### What you are asked to do
Give only a number in reply. It should be how many lines in the records contain the string "models".

============

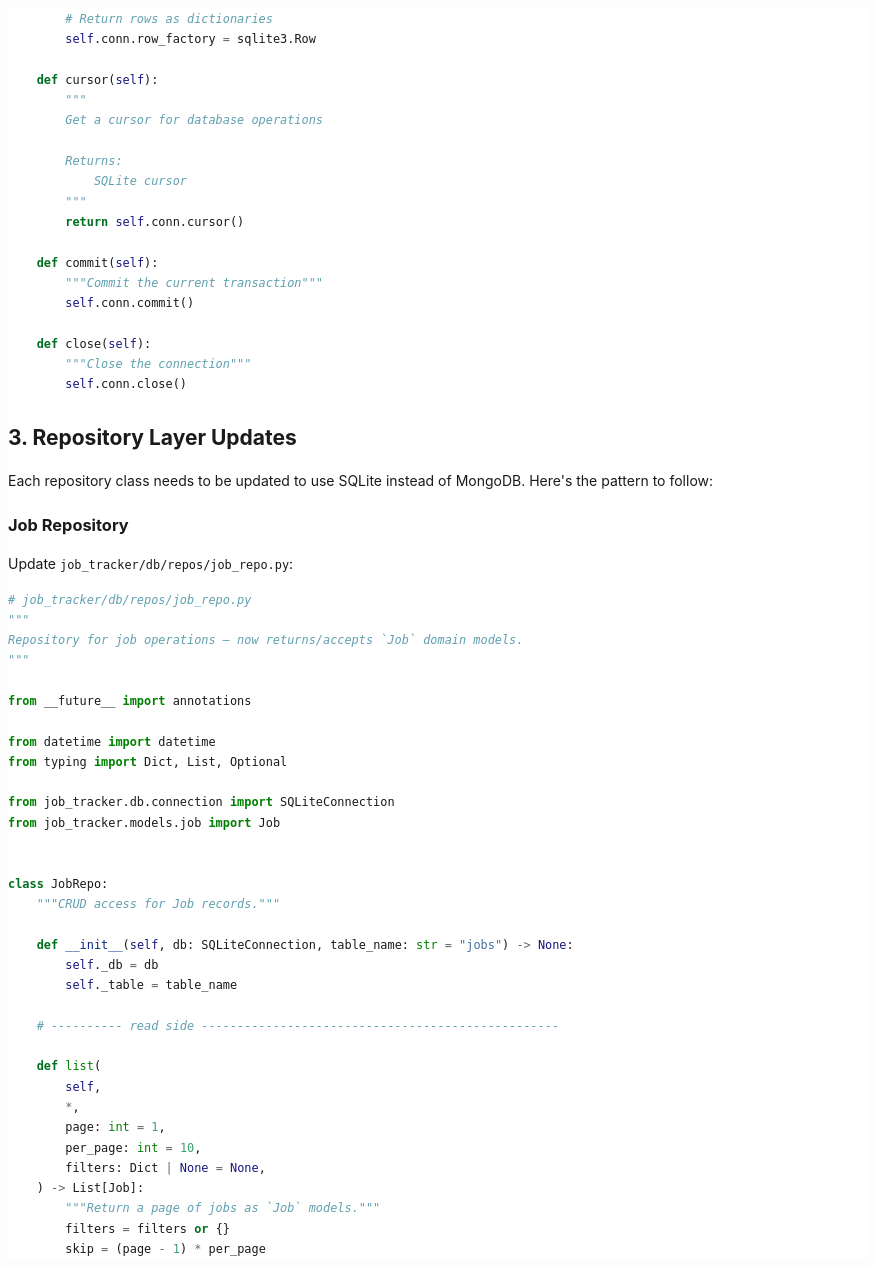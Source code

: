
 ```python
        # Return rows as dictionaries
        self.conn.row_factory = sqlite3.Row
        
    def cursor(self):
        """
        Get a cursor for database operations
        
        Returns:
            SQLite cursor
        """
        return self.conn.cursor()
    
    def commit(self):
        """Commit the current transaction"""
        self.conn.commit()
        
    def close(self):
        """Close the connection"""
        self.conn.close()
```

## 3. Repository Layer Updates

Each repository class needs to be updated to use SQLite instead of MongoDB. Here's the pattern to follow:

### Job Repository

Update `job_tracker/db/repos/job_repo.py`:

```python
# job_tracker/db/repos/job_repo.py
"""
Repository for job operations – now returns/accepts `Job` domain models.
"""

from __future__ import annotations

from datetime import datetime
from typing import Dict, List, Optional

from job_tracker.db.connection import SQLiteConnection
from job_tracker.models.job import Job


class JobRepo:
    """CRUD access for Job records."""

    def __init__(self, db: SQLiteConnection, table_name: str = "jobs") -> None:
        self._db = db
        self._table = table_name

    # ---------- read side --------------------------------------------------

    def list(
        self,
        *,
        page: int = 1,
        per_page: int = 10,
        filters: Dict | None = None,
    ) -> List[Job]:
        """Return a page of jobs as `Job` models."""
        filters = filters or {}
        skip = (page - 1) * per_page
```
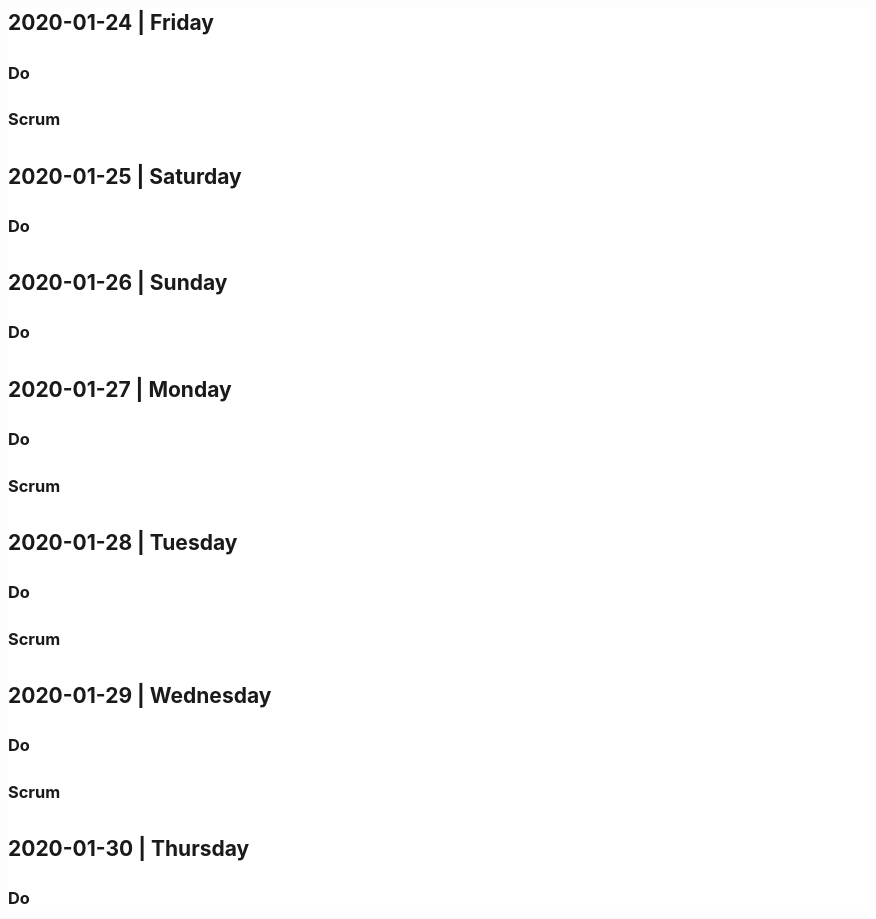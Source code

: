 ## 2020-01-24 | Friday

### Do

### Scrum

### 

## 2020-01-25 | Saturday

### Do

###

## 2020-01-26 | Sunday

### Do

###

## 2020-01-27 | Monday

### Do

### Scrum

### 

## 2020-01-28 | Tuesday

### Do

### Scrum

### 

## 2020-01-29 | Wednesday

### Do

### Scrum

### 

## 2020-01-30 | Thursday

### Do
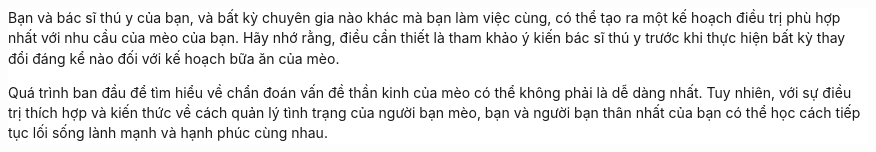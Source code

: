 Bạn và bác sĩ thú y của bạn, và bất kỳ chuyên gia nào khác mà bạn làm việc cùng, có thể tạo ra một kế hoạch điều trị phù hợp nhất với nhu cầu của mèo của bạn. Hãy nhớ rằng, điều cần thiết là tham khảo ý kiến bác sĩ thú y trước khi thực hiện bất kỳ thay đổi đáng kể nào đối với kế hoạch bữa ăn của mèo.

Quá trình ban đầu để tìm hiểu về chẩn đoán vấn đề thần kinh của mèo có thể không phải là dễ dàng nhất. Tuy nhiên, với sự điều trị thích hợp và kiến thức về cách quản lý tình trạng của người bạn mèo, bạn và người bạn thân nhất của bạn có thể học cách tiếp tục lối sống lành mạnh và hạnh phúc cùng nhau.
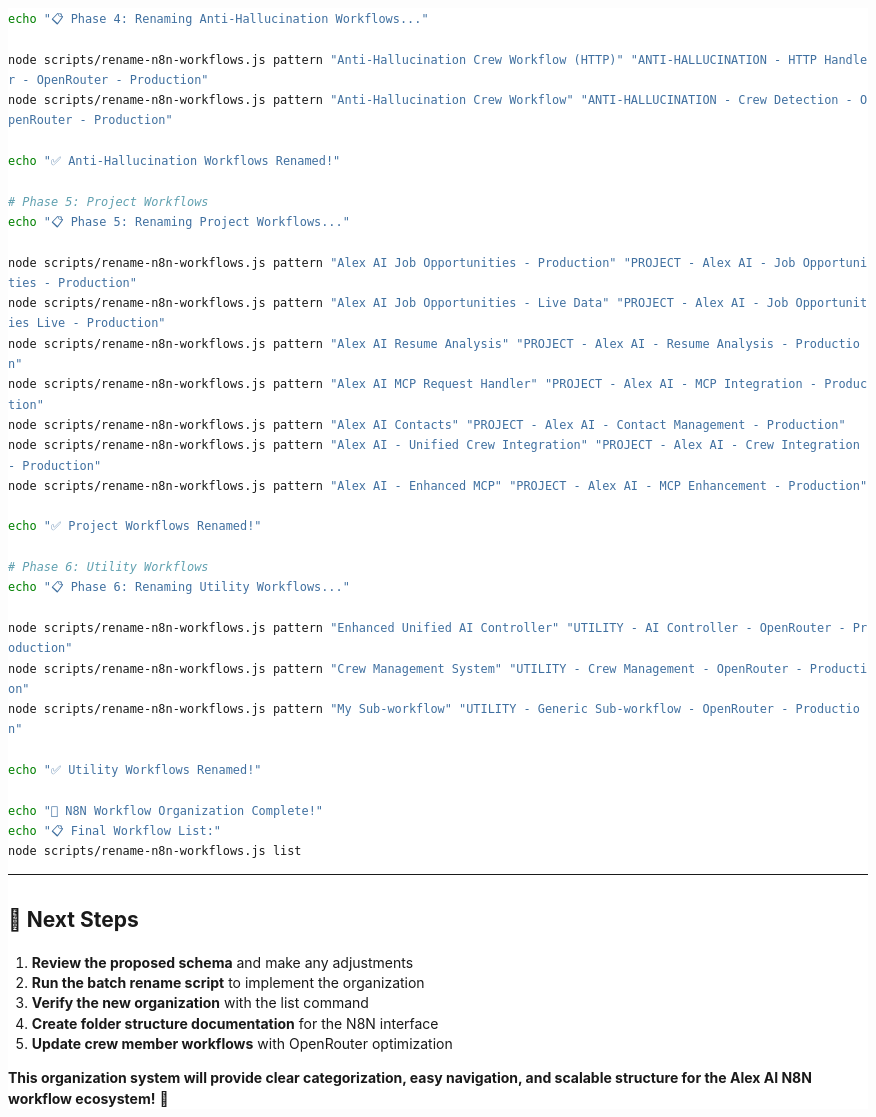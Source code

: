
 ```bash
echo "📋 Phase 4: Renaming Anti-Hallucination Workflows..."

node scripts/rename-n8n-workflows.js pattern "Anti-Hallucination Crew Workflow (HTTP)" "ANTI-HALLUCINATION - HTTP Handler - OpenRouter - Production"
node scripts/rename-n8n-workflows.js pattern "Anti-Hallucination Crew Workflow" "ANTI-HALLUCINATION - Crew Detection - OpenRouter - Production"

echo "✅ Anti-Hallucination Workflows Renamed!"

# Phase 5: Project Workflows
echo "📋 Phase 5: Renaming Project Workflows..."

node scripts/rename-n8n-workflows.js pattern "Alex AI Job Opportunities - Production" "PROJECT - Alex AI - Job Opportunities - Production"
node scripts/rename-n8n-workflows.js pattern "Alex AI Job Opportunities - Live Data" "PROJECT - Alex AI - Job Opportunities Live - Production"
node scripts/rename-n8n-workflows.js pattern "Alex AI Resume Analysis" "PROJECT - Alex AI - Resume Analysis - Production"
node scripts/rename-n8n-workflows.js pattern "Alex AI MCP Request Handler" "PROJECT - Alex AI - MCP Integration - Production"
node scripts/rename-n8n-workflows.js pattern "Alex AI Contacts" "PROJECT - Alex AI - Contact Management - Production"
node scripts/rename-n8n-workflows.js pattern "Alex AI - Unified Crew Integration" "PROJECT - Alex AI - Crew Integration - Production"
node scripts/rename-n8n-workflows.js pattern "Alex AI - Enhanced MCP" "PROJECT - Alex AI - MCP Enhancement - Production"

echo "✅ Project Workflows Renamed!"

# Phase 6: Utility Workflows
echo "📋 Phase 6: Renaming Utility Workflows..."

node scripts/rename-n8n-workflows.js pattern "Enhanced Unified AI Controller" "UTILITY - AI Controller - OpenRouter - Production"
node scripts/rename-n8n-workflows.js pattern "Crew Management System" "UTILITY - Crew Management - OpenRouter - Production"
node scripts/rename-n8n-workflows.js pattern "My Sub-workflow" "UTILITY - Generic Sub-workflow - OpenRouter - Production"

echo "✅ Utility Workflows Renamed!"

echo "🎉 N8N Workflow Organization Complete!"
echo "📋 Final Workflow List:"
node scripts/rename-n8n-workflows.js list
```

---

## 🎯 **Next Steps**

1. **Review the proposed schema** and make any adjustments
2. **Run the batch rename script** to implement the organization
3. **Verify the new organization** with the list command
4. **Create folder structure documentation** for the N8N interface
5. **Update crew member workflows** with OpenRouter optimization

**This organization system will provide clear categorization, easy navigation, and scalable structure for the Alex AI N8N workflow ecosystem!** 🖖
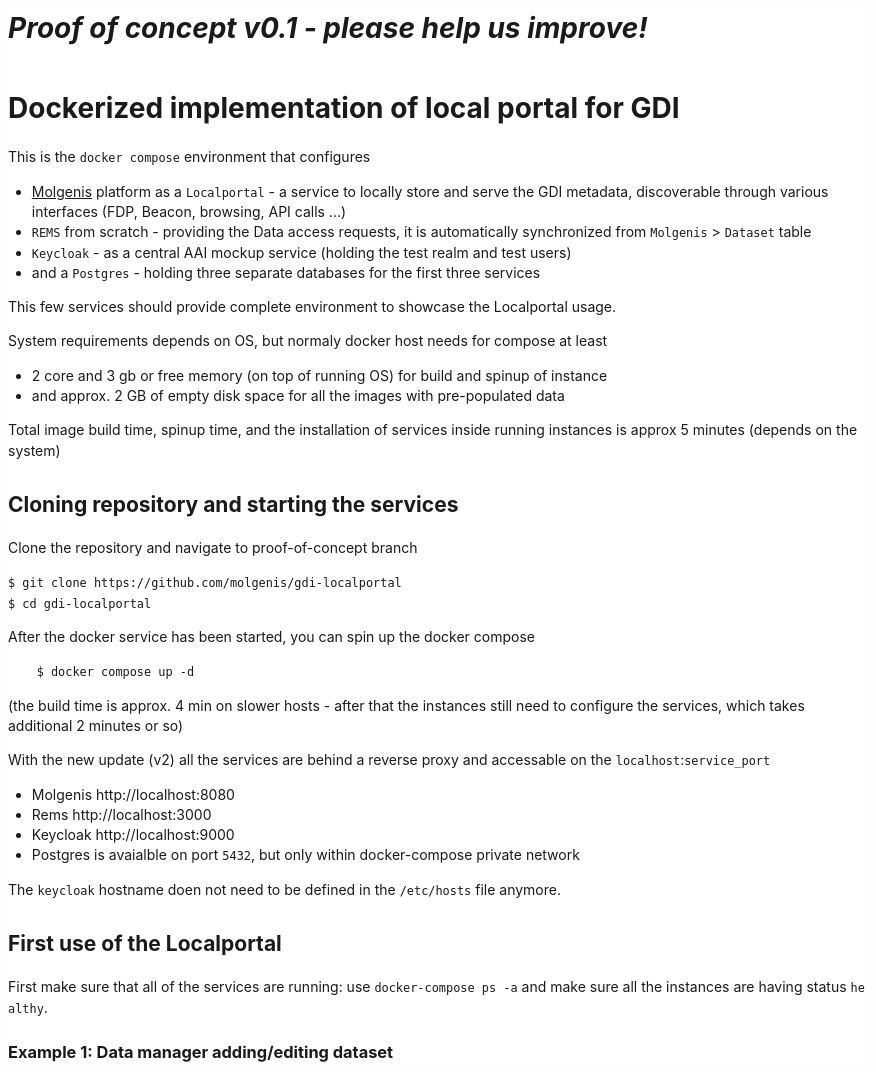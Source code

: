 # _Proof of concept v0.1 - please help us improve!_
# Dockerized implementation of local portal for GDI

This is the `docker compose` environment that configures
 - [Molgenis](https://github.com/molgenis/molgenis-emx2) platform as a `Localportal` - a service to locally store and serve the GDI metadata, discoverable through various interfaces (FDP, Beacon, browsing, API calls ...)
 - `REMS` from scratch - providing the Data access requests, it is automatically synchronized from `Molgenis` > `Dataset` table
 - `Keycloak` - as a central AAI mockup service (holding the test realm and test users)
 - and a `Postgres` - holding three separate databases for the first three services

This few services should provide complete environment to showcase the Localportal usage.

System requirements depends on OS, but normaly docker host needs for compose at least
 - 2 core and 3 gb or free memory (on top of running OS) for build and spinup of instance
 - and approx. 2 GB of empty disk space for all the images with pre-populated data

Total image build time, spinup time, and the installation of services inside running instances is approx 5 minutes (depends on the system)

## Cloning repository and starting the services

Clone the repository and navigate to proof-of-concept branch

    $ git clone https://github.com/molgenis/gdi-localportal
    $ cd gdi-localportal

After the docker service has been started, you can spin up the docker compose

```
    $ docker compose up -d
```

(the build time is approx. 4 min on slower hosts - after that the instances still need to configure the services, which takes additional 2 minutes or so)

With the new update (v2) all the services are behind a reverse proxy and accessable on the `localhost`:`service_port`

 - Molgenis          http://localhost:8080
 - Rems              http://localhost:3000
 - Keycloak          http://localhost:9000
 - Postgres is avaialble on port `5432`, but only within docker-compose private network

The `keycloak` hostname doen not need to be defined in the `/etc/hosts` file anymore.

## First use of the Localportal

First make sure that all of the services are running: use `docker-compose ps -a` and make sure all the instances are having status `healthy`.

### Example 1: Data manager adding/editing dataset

============

### Problem solution
3